Two well documented investigative reports highlighted a sad history which involved systemic physical, sexual and psychological abuse perpetrated against these vulnerable residents. The reported abuse included “hitting, kicking, smacking, slapping, striking, restraining, isolating, grabbing by the hair or limbs, dragging, pushing onto table, kicking and shoving, very cold showers, very hot baths resulting in burns to the skin, verbal abuse including swearing, bullying and belittling, inappropriate conduct such as extended isolation, wearing shackles and belt-leash with documented evidence of injuries including bruising, scratches, broken limbs, black eyes and swollen face.”
A class action lawsuit was launched in 2002 seeking compensation for the Victims of the Woodlands School. Reasons for judgment were released today by the BC Supreme Court, Vancouver Registry, (Richard v. British Columbia) approving a settlement for the survivors.
The settlement allows each survivor who was abused after August 1, 1974 to receive between $3,000 and $150,000 in compensation. (the reason for the August 1974 cut off is because people abused before that time don’t have the right to sue the Province of British Columbia as a result of a law known as The Crown Proceeding Act). In all this is a class of 1,168 individuals.

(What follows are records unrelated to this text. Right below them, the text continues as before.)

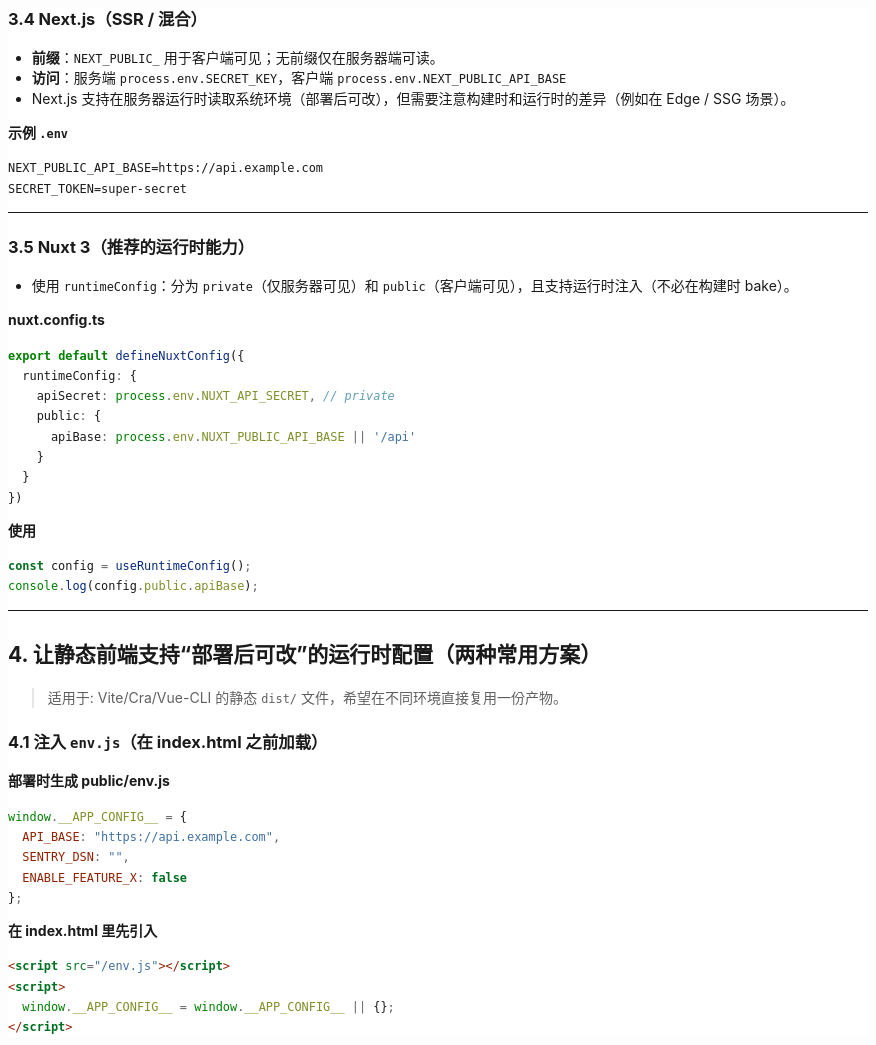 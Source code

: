 
### 3.4 Next.js（SSR / 混合）
- **前缀**：`NEXT_PUBLIC_` 用于客户端可见；无前缀仅在服务器端可读。
- **访问**：服务端 `process.env.SECRET_KEY`，客户端 `process.env.NEXT_PUBLIC_API_BASE`
- Next.js 支持在服务器运行时读取系统环境（部署后可改），但需要注意构建时和运行时的差异（例如在 Edge / SSG 场景）。

**示例 `.env`**
```env
NEXT_PUBLIC_API_BASE=https://api.example.com
SECRET_TOKEN=super-secret
```

---

### 3.5 Nuxt 3（推荐的运行时能力）
- 使用 `runtimeConfig`：分为 `private`（仅服务器可见）和 `public`（客户端可见），且支持运行时注入（不必在构建时 bake）。

**nuxt.config.ts**
```ts
export default defineNuxtConfig({
  runtimeConfig: {
    apiSecret: process.env.NUXT_API_SECRET, // private
    public: {
      apiBase: process.env.NUXT_PUBLIC_API_BASE || '/api'
    }
  }
})
```

**使用**
```ts
const config = useRuntimeConfig();
console.log(config.public.apiBase);
```

---

## 4. 让静态前端支持“部署后可改”的运行时配置（两种常用方案）

> 适用于: Vite/Cra/Vue-CLI 的静态 `dist/` 文件，希望在不同环境直接复用一份产物。

### 4.1 注入 `env.js`（在 index.html 之前加载）
**部署时生成 public/env.js**
```js
window.__APP_CONFIG__ = {
  API_BASE: "https://api.example.com",
  SENTRY_DSN: "",
  ENABLE_FEATURE_X: false
};
```

**在 index.html 里先引入**
```html
<script src="/env.js"></script>
<script>
  window.__APP_CONFIG__ = window.__APP_CONFIG__ || {};
</script>
```

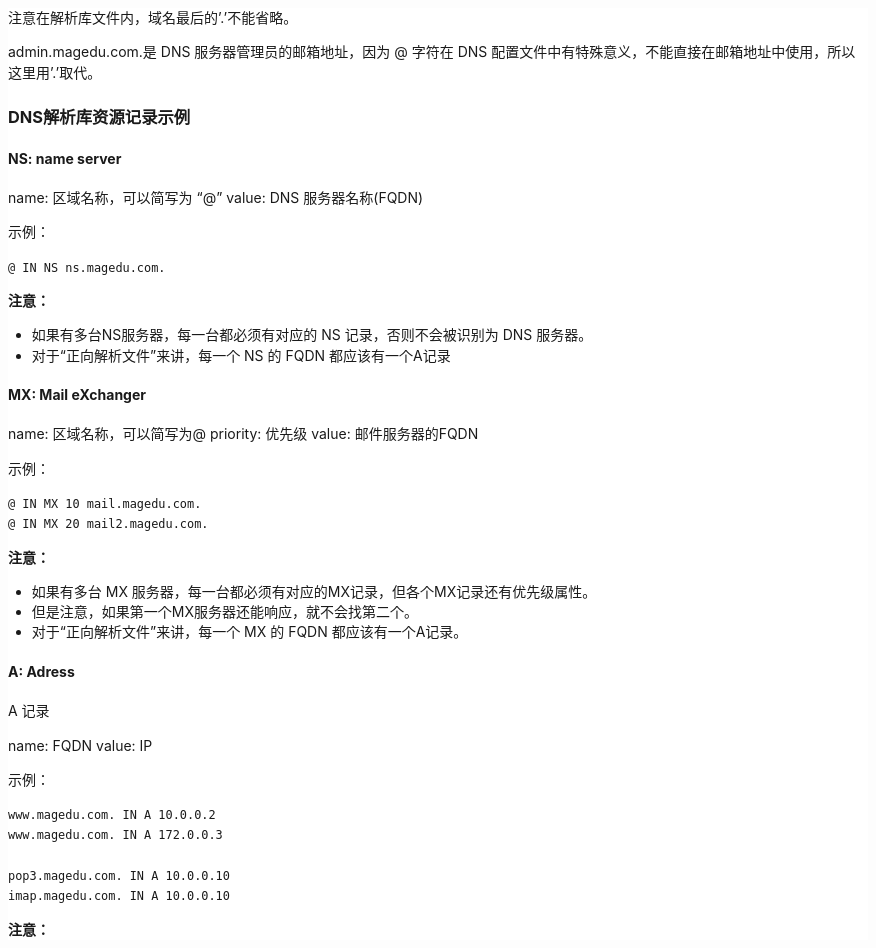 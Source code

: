 注意在解析库文件内，域名最后的’.’不能省略。

admin.magedu.com.是 DNS 服务器管理员的邮箱地址，因为 @ 字符在 DNS 配置文件中有特殊意义，不能直接在邮箱地址中使用，所以这里用’.’取代。

### DNS解析库资源记录示例

#### NS: name server

name: 区域名称，可以简写为 “@”
value: DNS 服务器名称(FQDN)

示例：

```
@ IN NS ns.magedu.com. 
```

**注意：**

- 如果有多台NS服务器，每一台都必须有对应的 NS 记录，否则不会被识别为 DNS 服务器。
- 对于“正向解析文件”来讲，每一个 NS 的 FQDN 都应该有一个A记录

#### MX: Mail eXchanger

name: 区域名称，可以简写为@
priority: 优先级
value: 邮件服务器的FQDN

示例：

```
@ IN MX 10 mail.magedu.com.
@ IN MX 20 mail2.magedu.com.
```

**注意：**

- 如果有多台 MX 服务器，每一台都必须有对应的MX记录，但各个MX记录还有优先级属性。
- 但是注意，如果第一个MX服务器还能响应，就不会找第二个。
- 对于“正向解析文件”来讲，每一个 MX 的 FQDN 都应该有一个A记录。

#### A: Adress

A 记录

name: FQDN
value: IP

示例：

```
www.magedu.com. IN A 10.0.0.2
www.magedu.com. IN A 172.0.0.3

pop3.magedu.com. IN A 10.0.0.10
imap.magedu.com. IN A 10.0.0.10
```

**注意：**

The approved settlement does not award each member a specific dollar figure, rather it approves a system in which each class member can efficiently seek access to compensation based on a negotiated system which focuses on the nature of abuse they suffered.
This settlement is an example of a creative resolution to a series of very difficult claims many of which may not have succeeded at individual trials due to technical issues of evidence and limitation defenses. This judgement is worth reviewing in full for anyone involved in or interested in cases dealing with damages suffered through historic acts of institutional physical and sexual abuse.
Mr. Justice Bauman concludes his reasons by congratulating the parties on reaching compromise in the claim which is a sentiment well worth repeating.